Trend Radar: March 2007
Banking Boom: Georgia has become one of the nation’s top banking markets, thanks to population and wealth growth, industry experts say.
As a result, competition for customers is leading the state’s banks to refine their service delivery systems, says Joe Brannen, president & CEO of the Georgia Bankers Association (GBA). “Georgia ranked third nationally last year in the formation of new banks,” Brannen says. “We opened 21 new banks last year. Only California and Florida had more new banks, and that was just one or two more.”
The new chartered banks typically raise $15 to $25 million to get off the ground, and that money comes from locals. “An investor can get in on the bottom floor for as little as $1,000 or $2,000,” Brannen says. “That’s local capital, and it is a sign of confidence in the future of the community.”

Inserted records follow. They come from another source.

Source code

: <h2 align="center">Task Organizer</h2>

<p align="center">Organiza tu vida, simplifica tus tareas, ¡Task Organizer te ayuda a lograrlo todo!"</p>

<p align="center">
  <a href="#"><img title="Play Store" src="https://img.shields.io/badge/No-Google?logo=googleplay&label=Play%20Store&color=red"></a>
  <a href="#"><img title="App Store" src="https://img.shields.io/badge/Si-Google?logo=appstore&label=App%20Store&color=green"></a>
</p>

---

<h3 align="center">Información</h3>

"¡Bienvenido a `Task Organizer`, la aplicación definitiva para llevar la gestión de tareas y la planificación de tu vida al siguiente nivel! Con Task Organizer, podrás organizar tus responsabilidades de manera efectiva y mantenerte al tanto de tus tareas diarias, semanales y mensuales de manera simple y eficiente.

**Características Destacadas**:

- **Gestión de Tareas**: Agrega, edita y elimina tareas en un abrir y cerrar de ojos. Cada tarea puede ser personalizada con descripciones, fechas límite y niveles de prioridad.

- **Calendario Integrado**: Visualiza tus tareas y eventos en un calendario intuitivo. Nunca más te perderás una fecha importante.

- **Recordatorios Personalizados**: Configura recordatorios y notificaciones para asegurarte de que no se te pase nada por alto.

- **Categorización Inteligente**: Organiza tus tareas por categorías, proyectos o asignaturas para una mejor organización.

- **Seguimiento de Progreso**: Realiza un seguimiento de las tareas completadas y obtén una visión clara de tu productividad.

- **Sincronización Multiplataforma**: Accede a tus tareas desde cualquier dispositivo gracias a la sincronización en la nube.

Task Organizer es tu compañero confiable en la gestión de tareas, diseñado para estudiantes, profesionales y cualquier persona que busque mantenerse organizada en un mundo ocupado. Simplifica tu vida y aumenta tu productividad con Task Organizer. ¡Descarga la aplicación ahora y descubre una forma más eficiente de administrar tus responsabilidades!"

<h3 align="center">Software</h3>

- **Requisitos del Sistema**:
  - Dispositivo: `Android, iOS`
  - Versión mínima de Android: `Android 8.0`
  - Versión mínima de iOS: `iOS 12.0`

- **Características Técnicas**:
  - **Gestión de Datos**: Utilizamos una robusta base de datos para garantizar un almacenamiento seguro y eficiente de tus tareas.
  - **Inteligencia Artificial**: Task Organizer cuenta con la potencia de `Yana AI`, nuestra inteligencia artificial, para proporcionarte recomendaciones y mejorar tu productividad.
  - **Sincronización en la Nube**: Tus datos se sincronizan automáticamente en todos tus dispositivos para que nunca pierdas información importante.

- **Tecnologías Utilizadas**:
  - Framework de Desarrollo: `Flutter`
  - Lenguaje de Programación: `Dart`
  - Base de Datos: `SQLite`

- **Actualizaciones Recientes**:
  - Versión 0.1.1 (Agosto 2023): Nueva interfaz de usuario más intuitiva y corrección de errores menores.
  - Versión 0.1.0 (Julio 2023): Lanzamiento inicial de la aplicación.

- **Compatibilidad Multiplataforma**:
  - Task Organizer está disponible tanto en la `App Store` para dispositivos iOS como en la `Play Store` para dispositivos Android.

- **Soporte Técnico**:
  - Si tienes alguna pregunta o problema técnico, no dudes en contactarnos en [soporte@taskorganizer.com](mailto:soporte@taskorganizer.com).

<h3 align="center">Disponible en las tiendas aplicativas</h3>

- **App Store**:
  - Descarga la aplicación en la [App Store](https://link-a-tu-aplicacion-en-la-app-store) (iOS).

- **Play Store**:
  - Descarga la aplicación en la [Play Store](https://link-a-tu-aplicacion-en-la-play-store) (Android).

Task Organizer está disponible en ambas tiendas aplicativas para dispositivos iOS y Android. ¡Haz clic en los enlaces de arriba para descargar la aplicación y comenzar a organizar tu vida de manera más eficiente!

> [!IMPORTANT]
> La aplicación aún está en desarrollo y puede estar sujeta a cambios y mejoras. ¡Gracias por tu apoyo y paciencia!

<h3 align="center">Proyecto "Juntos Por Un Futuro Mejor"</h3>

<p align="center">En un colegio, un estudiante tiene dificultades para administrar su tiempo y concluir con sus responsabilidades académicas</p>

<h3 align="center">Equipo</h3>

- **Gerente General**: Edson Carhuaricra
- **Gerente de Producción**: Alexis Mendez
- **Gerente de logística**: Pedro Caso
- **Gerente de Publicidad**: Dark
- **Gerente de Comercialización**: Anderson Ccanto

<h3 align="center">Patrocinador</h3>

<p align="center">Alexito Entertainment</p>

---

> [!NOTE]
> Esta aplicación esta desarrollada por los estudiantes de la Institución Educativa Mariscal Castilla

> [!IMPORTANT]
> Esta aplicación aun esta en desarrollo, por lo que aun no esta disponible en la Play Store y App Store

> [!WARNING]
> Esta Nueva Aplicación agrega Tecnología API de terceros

Fierce competition has led some banks to take unusual steps to capture market shares. “We had a conference last summer and had the Ritz-Carlton Academy send service delivery trainers to conduct seminars,” Brannen says. “The bankers were registering in droves.”
With banking laws and regulations tightly restricting lending and money management practices, banks are focusing on how they treat customers. “What the industry is doing is trying to figure out what people want, where they want it, and when they want it,” Brannen says. “Essentially, everybody sells the same thing. They are selling money, selling loans, selling deposits, so you need something to differentiate yourself, and service is all about that. And too, the price of technology has dropped like a rock and the small bank can be just as sophisticated technologically as the largest banks in the world.”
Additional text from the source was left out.